The dress was clearly a miss, but in possibly one of the most hilarious red carpet moments ever, Miley hinted, while being interviewed, at her hopes of receiving an Oscar next year. Dream on bitch. Hannah Montana ain’t that serious.
Sarah Jessica Parker
The dress impeccable. The boobs – amazing. The boobs..er, sorry, I couldn’t look away for a second there. The centre parting – can exit stage right.
Mickey, on what is probably the biggest night of his career, shows up looking like he just had a hard night in Vegas. Then he wouldn’t shut up about his damn recently deceased dog. Crazy bastard. I hate to seem like an insensitive biznatch (well, I don’t mind it at all actually), but seriously, your comeback will be well and truly complete when you stop giving your dogs shout outs in every speech/interview.
Taraji P Henson
Throw a veil on her and she looks like she’s about to get married on a beach in Jamaica. And you know how I feel about destination weddings. Do not get me started.

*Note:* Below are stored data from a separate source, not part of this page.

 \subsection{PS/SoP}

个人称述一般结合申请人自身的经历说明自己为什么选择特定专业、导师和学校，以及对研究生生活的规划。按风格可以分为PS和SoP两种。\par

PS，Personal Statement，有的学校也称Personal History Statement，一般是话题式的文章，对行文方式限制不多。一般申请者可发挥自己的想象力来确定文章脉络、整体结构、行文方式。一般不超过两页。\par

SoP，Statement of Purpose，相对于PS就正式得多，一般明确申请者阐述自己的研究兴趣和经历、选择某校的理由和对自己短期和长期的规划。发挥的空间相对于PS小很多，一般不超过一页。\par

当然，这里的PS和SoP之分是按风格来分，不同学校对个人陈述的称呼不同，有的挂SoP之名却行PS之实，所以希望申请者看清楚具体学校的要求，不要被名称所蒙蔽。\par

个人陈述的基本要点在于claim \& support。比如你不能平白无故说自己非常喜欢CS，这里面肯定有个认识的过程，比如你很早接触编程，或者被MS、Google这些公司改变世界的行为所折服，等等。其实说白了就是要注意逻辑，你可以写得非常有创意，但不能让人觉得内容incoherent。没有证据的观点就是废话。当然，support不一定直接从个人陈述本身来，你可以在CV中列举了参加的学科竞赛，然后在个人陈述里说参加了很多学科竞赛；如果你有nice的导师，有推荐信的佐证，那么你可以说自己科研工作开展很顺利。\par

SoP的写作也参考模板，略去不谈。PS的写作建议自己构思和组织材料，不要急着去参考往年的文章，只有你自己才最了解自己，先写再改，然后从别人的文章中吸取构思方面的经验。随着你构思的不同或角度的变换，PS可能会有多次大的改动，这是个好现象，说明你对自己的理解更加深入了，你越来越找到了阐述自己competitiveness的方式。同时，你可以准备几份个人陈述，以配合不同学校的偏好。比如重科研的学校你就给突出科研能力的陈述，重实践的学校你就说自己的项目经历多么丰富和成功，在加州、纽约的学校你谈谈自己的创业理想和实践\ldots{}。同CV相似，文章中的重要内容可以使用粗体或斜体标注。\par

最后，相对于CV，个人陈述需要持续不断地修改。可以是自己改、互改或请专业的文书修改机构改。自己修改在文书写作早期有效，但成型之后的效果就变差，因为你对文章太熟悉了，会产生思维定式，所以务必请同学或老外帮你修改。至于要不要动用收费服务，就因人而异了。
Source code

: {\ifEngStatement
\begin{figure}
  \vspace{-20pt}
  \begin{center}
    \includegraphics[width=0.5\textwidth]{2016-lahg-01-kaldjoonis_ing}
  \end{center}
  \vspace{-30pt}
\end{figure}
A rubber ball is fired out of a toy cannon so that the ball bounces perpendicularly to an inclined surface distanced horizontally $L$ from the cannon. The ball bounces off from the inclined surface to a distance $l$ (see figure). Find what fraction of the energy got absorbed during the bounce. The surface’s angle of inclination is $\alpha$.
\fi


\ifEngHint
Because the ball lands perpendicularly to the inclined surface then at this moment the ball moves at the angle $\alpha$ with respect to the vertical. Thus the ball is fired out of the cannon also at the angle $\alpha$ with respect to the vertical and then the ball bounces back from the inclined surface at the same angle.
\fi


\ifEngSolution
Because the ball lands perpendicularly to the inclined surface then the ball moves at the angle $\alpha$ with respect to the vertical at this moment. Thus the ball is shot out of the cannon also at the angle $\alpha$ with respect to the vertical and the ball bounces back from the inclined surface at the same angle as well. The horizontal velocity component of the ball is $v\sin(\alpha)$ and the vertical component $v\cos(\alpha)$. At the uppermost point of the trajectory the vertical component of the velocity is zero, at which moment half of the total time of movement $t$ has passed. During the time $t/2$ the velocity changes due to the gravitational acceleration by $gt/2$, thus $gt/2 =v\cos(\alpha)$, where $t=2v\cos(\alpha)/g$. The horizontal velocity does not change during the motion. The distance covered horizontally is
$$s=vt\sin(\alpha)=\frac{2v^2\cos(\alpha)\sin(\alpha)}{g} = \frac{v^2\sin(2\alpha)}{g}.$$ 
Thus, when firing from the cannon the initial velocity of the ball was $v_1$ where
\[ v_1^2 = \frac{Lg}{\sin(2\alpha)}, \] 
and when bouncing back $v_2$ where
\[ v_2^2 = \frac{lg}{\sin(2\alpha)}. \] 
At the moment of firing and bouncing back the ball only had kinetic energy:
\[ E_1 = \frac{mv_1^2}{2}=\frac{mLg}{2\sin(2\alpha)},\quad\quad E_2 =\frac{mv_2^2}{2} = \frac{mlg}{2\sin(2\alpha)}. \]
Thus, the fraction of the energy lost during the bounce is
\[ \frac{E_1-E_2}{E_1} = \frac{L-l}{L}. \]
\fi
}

Oh Beyonce. You are the gift that keeps on giving. You never fail to show up to an awards ceremony looking completely shiteous. Job well done. I don’t know what that fella’s doing there, but no amount of faffing can save that dress. I think you may actually have outdone yourself on this one Ms Knowles. It is comically bad. Thank you.
Honorable mention – Tim Gunn
Tim was doing red carpet commentary and frankly, if he wasn’t the founding father of gay, he’d be my husband. I love me some Tim Gunn. Seeing him interview Valentino (however shortly) was a little slice of fashion heaven.

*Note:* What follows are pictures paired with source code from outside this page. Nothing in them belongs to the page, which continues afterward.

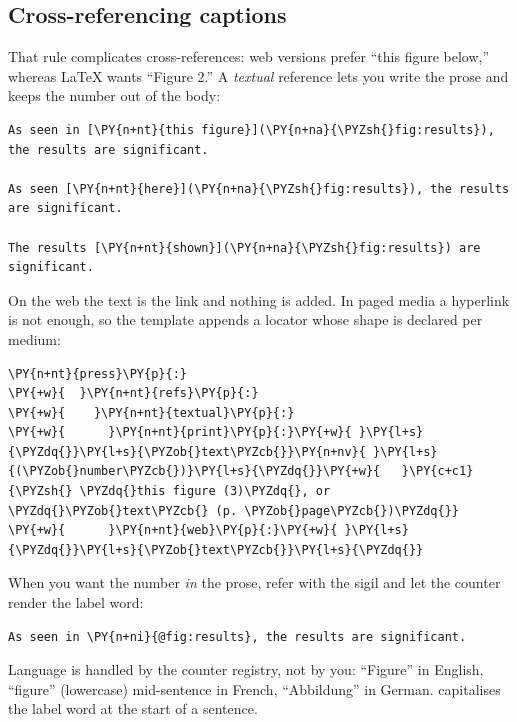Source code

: \documentclass[a4paper,twoside]{article}
\begin{document}
\subsection{Cross-referencing captions}
That rule complicates cross-references: web versions prefer ``this figure below,'' whereas \LaTeX{} wants ``Figure 2.'' A \emph{textual} reference lets you write the prose and keeps the number out of the body:
\begin{tscode}[lang=md, engine=pygments]
\begin{Verbatim}[commandchars=\\\{\},breaklines, breakanywhere, commandchars=\\\{\}]
As seen in [\PY{n+nt}{this figure}](\PY{n+na}{\PYZsh{}fig:results}), the results are significant.

As seen [\PY{n+nt}{here}](\PY{n+na}{\PYZsh{}fig:results}), the results are significant.

The results [\PY{n+nt}{shown}](\PY{n+na}{\PYZsh{}fig:results}) are significant.
\end{Verbatim}
\end{tscode}
On the web the text is the link and nothing is added. In paged media a
hyperlink is not enough, so the template appends a locator whose shape is
declared per medium:
\begin{tscode}[lang=yaml, engine=pygments]
\begin{Verbatim}[commandchars=\\\{\},breaklines, breakanywhere, commandchars=\\\{\}]
\PY{n+nt}{press}\PY{p}{:}
\PY{+w}{  }\PY{n+nt}{refs}\PY{p}{:}
\PY{+w}{    }\PY{n+nt}{textual}\PY{p}{:}
\PY{+w}{      }\PY{n+nt}{print}\PY{p}{:}\PY{+w}{ }\PY{l+s}{\PYZdq{}}\PY{l+s}{\PYZob{}text\PYZcb{}}\PY{n+nv}{ }\PY{l+s}{(\PYZob{}number\PYZcb{})}\PY{l+s}{\PYZdq{}}\PY{+w}{   }\PY{c+c1}{\PYZsh{} \PYZdq{}this figure (3)\PYZdq{}, or \PYZdq{}\PYZob{}text\PYZcb{} (p. \PYZob{}page\PYZcb{})\PYZdq{}}
\PY{+w}{      }\PY{n+nt}{web}\PY{p}{:}\PY{+w}{ }\PY{l+s}{\PYZdq{}}\PY{l+s}{\PYZob{}text\PYZcb{}}\PY{l+s}{\PYZdq{}}
\end{Verbatim}
\end{tscode}
When you want the number \emph{in} the prose, refer with the  sigil and let the
counter render the label word:
\begin{tscode}[lang=md, engine=pygments]
\begin{Verbatim}[commandchars=\\\{\},breaklines, breakanywhere, commandchars=\\\{\}]
As seen in \PY{n+ni}{@fig:results}, the results are significant.
\end{Verbatim}
\end{tscode}
Language is handled by the counter registry, not by you: ``Figure'' in English,
``figure'' (lowercase) mid-sentence in French, ``Abbildung'' in German.
 capitalises the label word at the start of a sentence.
\end{document}
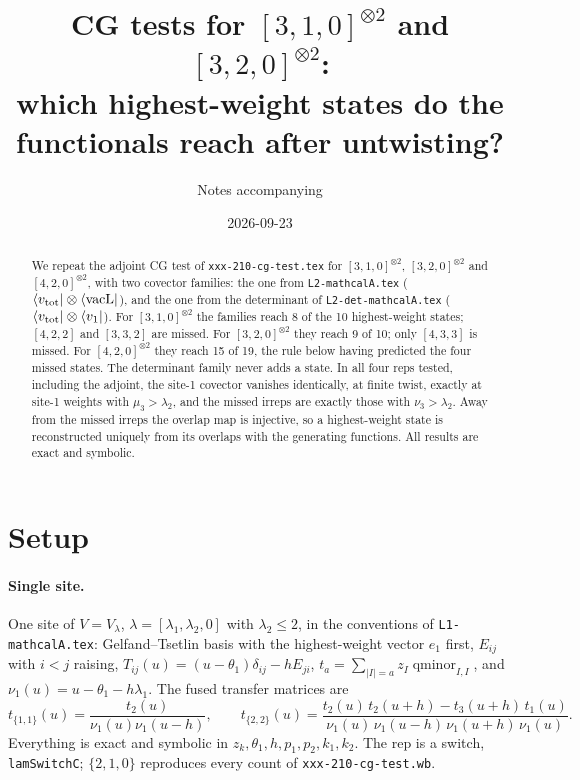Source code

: \documentclass[11pt]{article}
\title{CG tests for $[3,1,0]^{\otimes2}$ and $[3,2,0]^{\otimes2}$:\\
which highest-weight states do the functionals reach after untwisting?}
\author{Notes accompanying \nb{xxx-310-cg-test.wb}}
\date{2026-09-23}
\newcommand{\vacL}{\langle\mathrm{vacL}|}
\newcommand{\nb}[1]{\texttt{#1}}
\theoremstyle{definition}
\theoremstyle{remark}
\begin{document}
\maketitle

\begin{abstract}
We repeat the adjoint CG test of \nb{xxx-210-cg-test.tex} for $[3,1,0]^{\otimes2}$, $[3,2,0]^{\otimes2}$ and $[4,2,0]^{\otimes2}$, with two covector families: the one from \nb{L2-mathcalA.tex} ($\langle v_{\rm tot}|\otimes\vacL$), and the one from the determinant of \nb{L2-det-mathcalA.tex} ($\langle v_{\rm tot}|\otimes\langle v_1|$). For $[3,1,0]^{\otimes2}$ the families reach 8 of the 10 highest-weight states; $[4,2,2]$ and $[3,3,2]$ are missed. For $[3,2,0]^{\otimes2}$ they reach 9 of 10; only $[4,3,3]$ is missed. For $[4,2,0]^{\otimes2}$ they reach 15 of 19, the rule below having predicted the four missed states. The determinant family never adds a state. In all four reps tested, including the adjoint, the site-1 covector vanishes identically, at finite twist, exactly at site-1 weights with $\mu_3>\lambda_2$, and the missed irreps are exactly those with $\nu_3>\lambda_2$. Away from the missed irreps the overlap map is injective, so a highest-weight state is reconstructed uniquely from its overlaps with the generating functions. All results are exact and symbolic.
\end{abstract}

\tableofcontents

\section{Setup}

\paragraph{Single site.}
One site of $V=V_\lambda$, $\lambda=[\lambda_1,\lambda_2,0]$ with $\lambda_2\le2$, in the conventions of \nb{L1-mathcalA.tex}: Gelfand--Tsetlin basis with the highest-weight vector $e_1$ first, $E_{ij}$ with $i<j$ raising, $T_{ij}(u)=(u-\theta_1)\delta_{ij}-hE_{ji}$, $t_a=\sum_{|I|=a}z_I\operatorname{qminor}_{I,I}$, and $\nu_1(u)=u-\theta_1-h\lambda_1$. The fused transfer matrices are
\begin{equation}
t_{\{1,1\}}(u)=\frac{t_2(u)}{\nu_1(u)\nu_1(u-h)},\qquad
t_{\{2,2\}}(u)=\frac{t_2(u)\,t_2(u+h)-t_3(u+h)\,t_1(u)}{\nu_1(u)\,\nu_1(u-h)\,\nu_1(u+h)\,\nu_1(u)} .
\end{equation}
Everything is exact and symbolic in $z_k,\theta_1,h,p_1,p_2,k_1,k_2$. The rep is a switch, \nb{lamSwitchC}; $\{2,1,0\}$ reproduces every count of \nb{xxx-210-cg-test.wb}.
\end{document}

And the award for Why Were They There goes to…
Miley Cyrus – her complete oversaturation of every market possible is now fully complete.
Mario Lopez – was he up for an award for his outstanding work on ‘America’s Best Dance Crew’?
Beyonce – Try as you might honey, you’ll never get an Oscar, but it’s highly amusing watching you try.
Hugh Jackman – He’s Australian. Exposure to that accent should be limited to an absolute minimum at all times.